Task to carry out
This task calls for printing every entry exactly.

Material to process
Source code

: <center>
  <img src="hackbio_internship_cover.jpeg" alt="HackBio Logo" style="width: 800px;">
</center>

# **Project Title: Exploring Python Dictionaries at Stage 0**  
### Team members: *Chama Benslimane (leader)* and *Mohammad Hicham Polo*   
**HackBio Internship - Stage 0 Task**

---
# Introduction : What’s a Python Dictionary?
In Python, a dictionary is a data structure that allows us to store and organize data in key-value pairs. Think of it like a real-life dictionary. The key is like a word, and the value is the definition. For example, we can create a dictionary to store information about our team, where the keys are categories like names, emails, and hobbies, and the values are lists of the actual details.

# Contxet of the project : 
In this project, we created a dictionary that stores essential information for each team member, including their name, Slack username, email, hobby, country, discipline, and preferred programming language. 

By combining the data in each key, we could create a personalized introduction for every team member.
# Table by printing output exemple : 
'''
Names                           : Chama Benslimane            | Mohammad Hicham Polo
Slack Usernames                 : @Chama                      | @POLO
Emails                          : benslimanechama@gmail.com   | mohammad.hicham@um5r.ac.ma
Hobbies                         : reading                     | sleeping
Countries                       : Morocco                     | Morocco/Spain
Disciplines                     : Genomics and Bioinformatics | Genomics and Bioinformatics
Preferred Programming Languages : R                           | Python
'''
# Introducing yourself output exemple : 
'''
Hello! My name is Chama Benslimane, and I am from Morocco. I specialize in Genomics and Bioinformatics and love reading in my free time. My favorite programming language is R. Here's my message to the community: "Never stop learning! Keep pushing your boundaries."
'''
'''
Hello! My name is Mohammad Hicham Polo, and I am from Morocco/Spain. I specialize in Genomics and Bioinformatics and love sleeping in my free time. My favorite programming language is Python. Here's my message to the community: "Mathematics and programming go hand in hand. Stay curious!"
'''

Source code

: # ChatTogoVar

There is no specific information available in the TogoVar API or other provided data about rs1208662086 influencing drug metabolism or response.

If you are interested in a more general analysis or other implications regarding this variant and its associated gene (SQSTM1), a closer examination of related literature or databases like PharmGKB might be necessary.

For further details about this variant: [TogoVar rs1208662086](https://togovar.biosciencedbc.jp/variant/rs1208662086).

Written solution
Source code

: <center>
  <img src="hackbio_internship_cover.jpeg" alt="HackBio Logo" style="width: 800px;">
</center>

# **Project Title: Exploring Python Dictionaries at Stage 0**  
### Team members: *Chama Benslimane (leader)* and *Mohammad Hicham Polo*   
**HackBio Internship - Stage 0 Task**

---
# Introduction : What’s a Python Dictionary?
In Python, a dictionary is a data structure that allows us to store and organize data in key-value pairs. Think of it like a real-life dictionary. The key is like a word, and the value is the definition. For example, we can create a dictionary to store information about our team, where the keys are categories like names, emails, and hobbies, and the values are lists of the actual details.

# Contxet of the project : 
In this project, we created a dictionary that stores essential information for each team member, including their name, Slack username, email, hobby, country, discipline, and preferred programming language. 

By combining the data in each key, we could create a personalized introduction for every team member.
# Table by printing output exemple : 
'''
Names                           : Chama Benslimane            | Mohammad Hicham Polo
Slack Usernames                 : @Chama                      | @POLO
Emails                          : benslimanechama@gmail.com   | mohammad.hicham@um5r.ac.ma
Hobbies                         : reading                     | sleeping
Countries                       : Morocco                     | Morocco/Spain
Disciplines                     : Genomics and Bioinformatics | Genomics and Bioinformatics
Preferred Programming Languages : R                           | Python
'''
# Introducing yourself output exemple : 
'''
Hello! My name is Chama Benslimane, and I am from Morocco. I specialize in Genomics and Bioinformatics and love reading in my free time. My favorite programming language is R. Here's my message to the community: "Never stop learning! Keep pushing your boundaries."
'''
'''
Hello! My name is Mohammad Hicham Polo, and I am from Morocco/Spain. I specialize in Genomics and Bioinformatics and love sleeping in my free time. My favorite programming language is Python. Here's my message to the community: "Mathematics and programming go hand in hand. Stay curious!"
'''

Source code

: # ChatTogoVar

There is no specific information available in the TogoVar API or other provided data about rs1208662086 influencing drug metabolism or response.

If you are interested in a more general analysis or other implications regarding this variant and its associated gene (SQSTM1), a closer examination of related literature or databases like PharmGKB might be necessary.

For further details about this variant: [TogoVar rs1208662086](https://togovar.biosciencedbc.jp/variant/rs1208662086).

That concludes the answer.